(Saved data entries)
▼▼▼

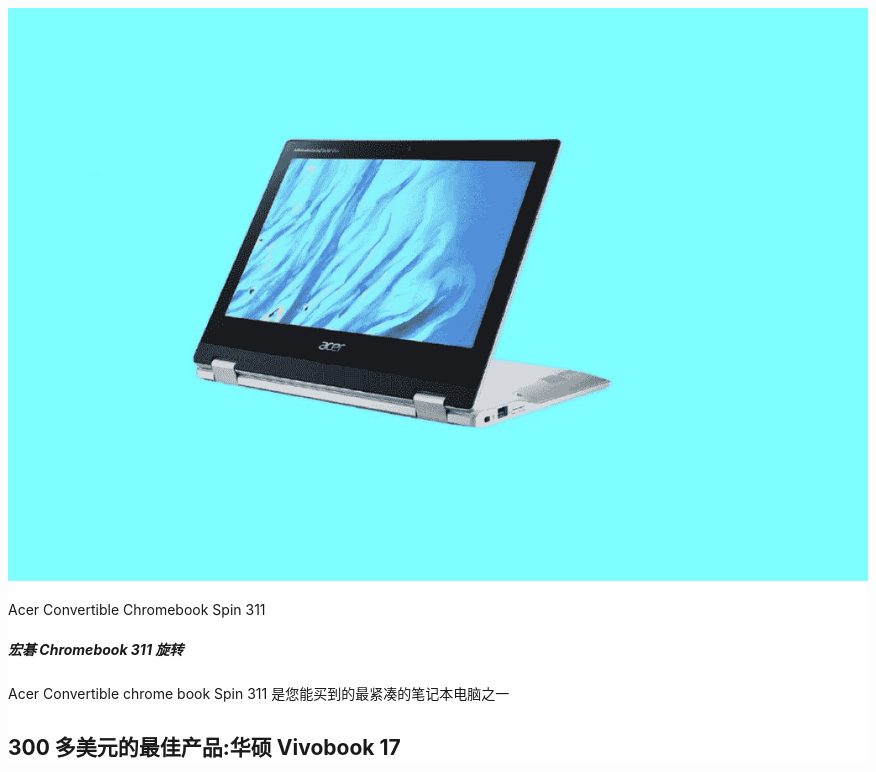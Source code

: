  <picture>![The Acer Convertible Chromebook Spin 311 is one of the most compact laptops you can buy](img/070cb921c1076823c3d5e7f040427521.png)</picture> 

Acer Convertible Chromebook Spin 311

##### 宏碁 Chromebook 311 旋转

Acer Convertible chrome book Spin 311 是您能买到的最紧凑的笔记本电脑之一

## 300 多美元的最佳产品:华硕 Vivobook 17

▲▲▲

> [What is required]: Write out again every line above exactly as given; the pictures do not belong in the copy.

> [Response below]:
Source code

:  <picture>![The Acer Convertible Chromebook Spin 311 is one of the most compact laptops you can buy](img/070cb921c1076823c3d5e7f040427521.png)</picture> 

Acer Convertible Chromebook Spin 311

##### 宏碁 Chromebook 311 旋转

Acer Convertible chrome book Spin 311 是您能买到的最紧凑的笔记本电脑之一

## 300 多美元的最佳产品:华硕 Vivobook 17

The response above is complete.